Concernant le souhait d' “élever le niveau“ des élèvesle ministre de l'EN estime qu'il ‘existe ‘beaucoup de rapports, d'audits“ et que “maintenant il est peut-être temps de concrétiser tout ça“, c'est à dire “faire des propositions opérationnelles“. Il attend d'ici 8 semaines celles la mission qu'il a mandatée à ce sujet.
Pour les Mathématiques plus précisément, il estime encore que nous ne sommes “pas du tout au bout de ce qu'il faut faire pour redresser le niveau dans notre pays“, invitant “à agir dans le 1er degré, au collège, peut-être au lycée.“ D'où l'idée de “groupes de compétence“ (en Français et en Maths) au collège, “ce qui a déjà commencé à être fait puisque pour l'heure supplémentaire à la place de l'heure de techno en Français et Maths on fonctionne par groupes de compétences“. Mais faut-il garder des groupes aussi hétérogènes dans les classes ? demande-t-il, tout en affirmant ne pas vouloir revenir sur le collège unique ni à des classes de niveau. Pourtant, il rappelle que le SNALC avait fait il y a quelques années des propositions de “collège modulaire“, et a donc “demandé à la mission de regarder ce sujet-là“.
Pour la médecine scolaire, qui a “une vraie difficulté d'attractivité puisque les postes sont là mais pas pourvus“, il faut “inventer de nouvelles manières de travailler, faire coopérer davantage les établissements scolaires avec la médecine de ville et les établissements de santé“. Si cela sera plus long pour avoir de nouveaux médecins, pour les infirmières scolaires un “levier d'attractivité“ serait, alors qu'aujourd'hui ce n'est pas possible, de pouvoir “cumuler“ si elles le souhaitent avec cette activité avec une autre, “libérale“ à côté de cet emploi.

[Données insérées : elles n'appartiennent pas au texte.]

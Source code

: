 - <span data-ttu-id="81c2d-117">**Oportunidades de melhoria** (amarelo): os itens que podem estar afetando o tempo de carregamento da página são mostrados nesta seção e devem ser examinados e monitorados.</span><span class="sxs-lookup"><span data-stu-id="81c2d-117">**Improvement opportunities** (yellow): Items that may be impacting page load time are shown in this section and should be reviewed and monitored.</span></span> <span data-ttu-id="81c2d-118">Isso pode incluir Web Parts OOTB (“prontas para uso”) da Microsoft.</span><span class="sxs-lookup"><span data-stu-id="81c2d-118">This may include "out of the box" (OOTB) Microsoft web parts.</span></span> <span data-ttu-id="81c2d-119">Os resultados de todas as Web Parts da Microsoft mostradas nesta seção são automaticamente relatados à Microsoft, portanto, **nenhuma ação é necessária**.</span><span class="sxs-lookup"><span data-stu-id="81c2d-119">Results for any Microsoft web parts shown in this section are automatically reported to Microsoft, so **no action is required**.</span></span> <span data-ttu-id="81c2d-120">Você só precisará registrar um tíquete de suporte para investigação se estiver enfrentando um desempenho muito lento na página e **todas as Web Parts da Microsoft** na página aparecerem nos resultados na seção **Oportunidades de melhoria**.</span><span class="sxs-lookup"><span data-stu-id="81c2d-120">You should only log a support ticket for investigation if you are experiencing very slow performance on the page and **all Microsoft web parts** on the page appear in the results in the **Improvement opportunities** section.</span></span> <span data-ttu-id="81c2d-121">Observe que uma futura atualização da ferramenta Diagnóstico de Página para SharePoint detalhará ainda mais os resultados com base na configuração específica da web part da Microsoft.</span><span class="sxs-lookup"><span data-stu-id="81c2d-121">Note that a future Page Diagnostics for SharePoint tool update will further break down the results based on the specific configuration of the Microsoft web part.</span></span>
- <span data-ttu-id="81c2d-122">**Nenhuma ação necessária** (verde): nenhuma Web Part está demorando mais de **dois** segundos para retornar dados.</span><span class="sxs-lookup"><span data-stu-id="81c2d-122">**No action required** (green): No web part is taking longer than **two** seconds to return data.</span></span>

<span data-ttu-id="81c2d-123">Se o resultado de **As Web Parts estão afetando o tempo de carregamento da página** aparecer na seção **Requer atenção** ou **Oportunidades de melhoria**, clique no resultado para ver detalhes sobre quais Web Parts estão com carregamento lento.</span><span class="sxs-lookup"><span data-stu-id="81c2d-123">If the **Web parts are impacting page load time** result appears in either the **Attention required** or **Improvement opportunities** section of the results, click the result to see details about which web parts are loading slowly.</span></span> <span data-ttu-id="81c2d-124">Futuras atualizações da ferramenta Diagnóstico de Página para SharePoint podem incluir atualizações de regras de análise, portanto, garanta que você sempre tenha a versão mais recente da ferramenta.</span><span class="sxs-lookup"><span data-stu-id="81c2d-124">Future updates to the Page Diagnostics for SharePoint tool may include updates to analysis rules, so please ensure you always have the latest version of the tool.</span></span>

“Oui il y a un manque de places en IME." L'école inclusive a été longuement évoquée, et Garbiel Attal explique que beaucoup d'enseignants lui “disent qu'ils se sentent dépassés“. Ont ainsi été expliqués les PAS qui remplacerons les PIAL pour pouvoir notamment “faire intervenir des personnels du médico-social auprès des enseignants et des PE“. Mais il faut renforcer aussi les heures de scolarité dans les établissements médico-sociaux, car aujourd'hui des familles ont un accueil en IME ou en ITEP prescrit par la MDPH souhaitent que l'enfant aille à l'école parce qu'il y a plus d'heures de cours“.
A noter également que le fonds de soutien au développement des activités périscolaires (FSDAP) sera maintenu pour l'année 2023-24 et qu'un “dialogue“ sera ouvert avec les élus pour son évolution à compter de la prochaine rentrée.
Quant aux élèves qui effectueront un SNU avec leur classe de seconde, ils seront dispensés de stage, et auront une “proposition d'accompagnement à un autre moment“. Enfin, 126 cités éducatives qui arrivent à échéance en 2023 et 2024 seront relabellisées d'un bloc.